** Opening RECORDS TO PROCESS block **

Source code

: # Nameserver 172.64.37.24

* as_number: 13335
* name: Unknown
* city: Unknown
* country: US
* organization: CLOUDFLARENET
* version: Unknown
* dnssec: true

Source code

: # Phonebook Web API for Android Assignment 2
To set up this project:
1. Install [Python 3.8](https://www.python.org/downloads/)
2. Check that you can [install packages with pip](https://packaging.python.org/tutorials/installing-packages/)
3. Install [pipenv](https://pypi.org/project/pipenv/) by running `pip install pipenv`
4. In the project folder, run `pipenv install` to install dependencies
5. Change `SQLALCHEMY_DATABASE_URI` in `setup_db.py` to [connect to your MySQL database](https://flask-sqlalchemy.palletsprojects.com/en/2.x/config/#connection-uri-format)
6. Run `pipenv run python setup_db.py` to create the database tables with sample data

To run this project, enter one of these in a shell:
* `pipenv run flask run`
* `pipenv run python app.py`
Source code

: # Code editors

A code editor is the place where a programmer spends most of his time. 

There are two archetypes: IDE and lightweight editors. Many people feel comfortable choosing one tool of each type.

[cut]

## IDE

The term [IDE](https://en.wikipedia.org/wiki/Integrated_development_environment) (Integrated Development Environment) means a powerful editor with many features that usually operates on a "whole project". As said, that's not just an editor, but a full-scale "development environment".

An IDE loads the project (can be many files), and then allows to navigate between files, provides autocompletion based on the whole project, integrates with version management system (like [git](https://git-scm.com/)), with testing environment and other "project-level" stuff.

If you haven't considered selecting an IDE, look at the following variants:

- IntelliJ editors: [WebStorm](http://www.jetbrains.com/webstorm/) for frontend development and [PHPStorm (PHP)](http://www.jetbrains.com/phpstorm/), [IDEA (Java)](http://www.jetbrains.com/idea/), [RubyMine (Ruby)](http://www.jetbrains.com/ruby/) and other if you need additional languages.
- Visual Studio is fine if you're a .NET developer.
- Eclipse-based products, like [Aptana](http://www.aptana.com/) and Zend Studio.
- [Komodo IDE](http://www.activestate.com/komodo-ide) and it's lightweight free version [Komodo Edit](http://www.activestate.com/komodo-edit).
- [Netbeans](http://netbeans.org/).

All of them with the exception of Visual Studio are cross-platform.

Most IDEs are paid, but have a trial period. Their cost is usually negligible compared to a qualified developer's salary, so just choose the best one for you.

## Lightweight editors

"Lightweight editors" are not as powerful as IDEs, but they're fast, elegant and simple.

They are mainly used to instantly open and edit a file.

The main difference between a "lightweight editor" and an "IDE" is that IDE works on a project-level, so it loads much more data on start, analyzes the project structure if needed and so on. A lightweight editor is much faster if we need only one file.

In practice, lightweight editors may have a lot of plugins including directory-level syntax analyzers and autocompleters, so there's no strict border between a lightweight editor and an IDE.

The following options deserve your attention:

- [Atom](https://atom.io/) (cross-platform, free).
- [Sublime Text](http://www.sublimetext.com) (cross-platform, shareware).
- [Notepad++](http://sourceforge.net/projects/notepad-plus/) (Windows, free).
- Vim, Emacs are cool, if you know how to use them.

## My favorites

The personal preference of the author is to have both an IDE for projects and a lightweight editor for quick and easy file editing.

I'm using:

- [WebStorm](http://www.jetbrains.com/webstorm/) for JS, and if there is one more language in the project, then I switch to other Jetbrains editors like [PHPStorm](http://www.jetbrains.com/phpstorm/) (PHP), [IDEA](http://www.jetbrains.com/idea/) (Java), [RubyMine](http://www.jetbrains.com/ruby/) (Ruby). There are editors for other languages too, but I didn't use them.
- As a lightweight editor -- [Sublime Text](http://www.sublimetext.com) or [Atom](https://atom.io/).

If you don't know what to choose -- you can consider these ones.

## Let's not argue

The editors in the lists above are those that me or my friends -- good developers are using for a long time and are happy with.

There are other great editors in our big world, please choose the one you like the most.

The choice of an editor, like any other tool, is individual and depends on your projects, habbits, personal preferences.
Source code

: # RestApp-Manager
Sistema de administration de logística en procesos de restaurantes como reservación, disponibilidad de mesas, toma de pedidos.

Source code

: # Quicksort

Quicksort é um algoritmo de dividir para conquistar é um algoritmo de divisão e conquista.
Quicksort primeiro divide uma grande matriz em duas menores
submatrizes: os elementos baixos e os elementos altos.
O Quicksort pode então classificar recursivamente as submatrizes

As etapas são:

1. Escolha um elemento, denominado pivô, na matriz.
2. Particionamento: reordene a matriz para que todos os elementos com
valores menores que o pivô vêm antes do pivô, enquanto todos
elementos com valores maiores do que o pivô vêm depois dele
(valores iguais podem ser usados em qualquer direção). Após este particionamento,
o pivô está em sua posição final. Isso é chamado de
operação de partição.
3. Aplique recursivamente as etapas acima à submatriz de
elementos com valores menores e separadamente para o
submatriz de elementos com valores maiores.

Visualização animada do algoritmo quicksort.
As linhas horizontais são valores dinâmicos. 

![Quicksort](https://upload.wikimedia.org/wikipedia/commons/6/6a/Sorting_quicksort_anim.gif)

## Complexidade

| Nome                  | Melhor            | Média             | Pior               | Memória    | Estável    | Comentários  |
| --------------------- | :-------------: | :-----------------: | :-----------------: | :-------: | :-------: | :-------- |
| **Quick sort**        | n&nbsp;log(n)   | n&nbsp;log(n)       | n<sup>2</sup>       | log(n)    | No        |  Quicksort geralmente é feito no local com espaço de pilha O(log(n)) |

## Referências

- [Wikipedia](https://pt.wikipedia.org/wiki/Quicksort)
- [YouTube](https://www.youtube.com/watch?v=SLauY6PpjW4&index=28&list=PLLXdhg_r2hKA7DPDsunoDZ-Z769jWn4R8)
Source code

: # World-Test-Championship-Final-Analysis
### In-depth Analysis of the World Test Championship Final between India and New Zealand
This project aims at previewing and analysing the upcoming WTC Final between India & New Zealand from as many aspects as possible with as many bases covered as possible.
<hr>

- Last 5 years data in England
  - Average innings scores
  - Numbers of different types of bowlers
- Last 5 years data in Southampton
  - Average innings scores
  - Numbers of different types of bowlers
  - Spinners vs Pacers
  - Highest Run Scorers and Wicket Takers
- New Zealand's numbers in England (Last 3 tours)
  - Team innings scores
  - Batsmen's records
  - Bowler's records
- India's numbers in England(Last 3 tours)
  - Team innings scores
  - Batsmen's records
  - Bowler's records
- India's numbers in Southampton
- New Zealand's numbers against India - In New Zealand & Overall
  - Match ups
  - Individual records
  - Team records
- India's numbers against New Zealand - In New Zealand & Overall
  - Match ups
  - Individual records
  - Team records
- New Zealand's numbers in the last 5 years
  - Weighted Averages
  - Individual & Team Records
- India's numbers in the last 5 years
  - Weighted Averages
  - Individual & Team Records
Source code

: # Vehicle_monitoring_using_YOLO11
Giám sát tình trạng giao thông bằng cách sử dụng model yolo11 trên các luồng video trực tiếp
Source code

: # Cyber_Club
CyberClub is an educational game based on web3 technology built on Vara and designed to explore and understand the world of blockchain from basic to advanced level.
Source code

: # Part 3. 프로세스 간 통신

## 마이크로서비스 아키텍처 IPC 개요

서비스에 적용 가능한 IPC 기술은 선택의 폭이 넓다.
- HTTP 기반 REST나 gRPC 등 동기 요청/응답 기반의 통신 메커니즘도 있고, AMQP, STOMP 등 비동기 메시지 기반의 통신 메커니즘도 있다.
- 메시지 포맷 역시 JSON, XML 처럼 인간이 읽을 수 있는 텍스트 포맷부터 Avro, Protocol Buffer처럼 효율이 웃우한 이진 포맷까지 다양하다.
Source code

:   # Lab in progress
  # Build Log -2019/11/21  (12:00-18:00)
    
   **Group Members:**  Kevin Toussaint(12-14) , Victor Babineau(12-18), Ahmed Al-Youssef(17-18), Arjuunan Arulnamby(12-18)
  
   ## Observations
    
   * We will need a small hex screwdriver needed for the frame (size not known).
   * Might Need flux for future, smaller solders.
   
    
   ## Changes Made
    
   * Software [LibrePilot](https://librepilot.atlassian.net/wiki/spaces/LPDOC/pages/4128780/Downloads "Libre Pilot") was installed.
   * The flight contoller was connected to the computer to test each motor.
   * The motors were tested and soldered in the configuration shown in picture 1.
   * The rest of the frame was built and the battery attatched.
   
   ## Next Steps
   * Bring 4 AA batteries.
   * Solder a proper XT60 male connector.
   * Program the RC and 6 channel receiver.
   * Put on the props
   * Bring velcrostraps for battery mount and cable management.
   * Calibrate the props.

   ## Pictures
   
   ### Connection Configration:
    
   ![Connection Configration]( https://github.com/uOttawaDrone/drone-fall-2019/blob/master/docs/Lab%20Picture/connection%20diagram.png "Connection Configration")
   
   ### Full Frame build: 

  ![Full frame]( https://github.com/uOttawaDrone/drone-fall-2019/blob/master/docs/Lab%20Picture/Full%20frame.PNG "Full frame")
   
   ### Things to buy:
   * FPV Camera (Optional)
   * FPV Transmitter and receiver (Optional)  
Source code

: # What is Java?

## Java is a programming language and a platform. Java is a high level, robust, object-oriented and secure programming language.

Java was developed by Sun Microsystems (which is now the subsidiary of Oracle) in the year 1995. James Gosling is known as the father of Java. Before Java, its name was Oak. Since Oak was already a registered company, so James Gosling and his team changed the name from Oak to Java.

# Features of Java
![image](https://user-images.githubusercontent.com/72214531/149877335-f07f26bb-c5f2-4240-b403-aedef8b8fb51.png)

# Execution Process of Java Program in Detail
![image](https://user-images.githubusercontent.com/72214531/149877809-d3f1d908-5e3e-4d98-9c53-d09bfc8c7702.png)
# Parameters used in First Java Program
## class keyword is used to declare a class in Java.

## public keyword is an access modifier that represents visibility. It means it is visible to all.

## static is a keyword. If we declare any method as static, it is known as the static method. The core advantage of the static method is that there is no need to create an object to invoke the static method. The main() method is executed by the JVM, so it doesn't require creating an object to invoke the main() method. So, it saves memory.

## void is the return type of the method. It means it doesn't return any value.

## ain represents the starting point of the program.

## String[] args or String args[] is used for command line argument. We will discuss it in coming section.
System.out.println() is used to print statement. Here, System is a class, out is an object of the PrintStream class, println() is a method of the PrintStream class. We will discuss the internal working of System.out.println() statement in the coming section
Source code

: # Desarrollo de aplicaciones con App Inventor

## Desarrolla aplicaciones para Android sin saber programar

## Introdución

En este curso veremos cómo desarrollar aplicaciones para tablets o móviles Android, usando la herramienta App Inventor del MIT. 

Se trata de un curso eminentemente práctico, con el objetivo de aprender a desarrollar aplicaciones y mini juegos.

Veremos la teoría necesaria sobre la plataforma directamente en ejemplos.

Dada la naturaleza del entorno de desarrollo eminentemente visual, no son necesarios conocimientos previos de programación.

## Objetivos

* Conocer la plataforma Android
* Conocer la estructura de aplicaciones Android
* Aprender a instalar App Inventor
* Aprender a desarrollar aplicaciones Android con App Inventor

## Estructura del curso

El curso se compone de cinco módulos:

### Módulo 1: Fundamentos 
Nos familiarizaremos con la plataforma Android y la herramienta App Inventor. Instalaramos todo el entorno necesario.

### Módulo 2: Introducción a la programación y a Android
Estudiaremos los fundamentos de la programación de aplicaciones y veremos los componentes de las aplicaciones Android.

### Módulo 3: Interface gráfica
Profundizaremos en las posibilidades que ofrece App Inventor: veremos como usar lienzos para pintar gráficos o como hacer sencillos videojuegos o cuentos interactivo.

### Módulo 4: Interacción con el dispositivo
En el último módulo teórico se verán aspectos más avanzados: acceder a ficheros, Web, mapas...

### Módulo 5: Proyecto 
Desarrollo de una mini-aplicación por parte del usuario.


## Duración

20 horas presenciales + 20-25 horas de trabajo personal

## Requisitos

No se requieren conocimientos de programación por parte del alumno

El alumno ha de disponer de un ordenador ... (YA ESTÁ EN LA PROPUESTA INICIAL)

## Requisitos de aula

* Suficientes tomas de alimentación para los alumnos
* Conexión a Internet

** Closing RECORDS TO PROCESS block **

ABOUT THIS EXERCISE — If a line of the data above contains "Bring", copy it out.

TASK SOLUTION —
   * Bring 4 AA batteries.
   * Bring velcrostraps for battery mount and cable management.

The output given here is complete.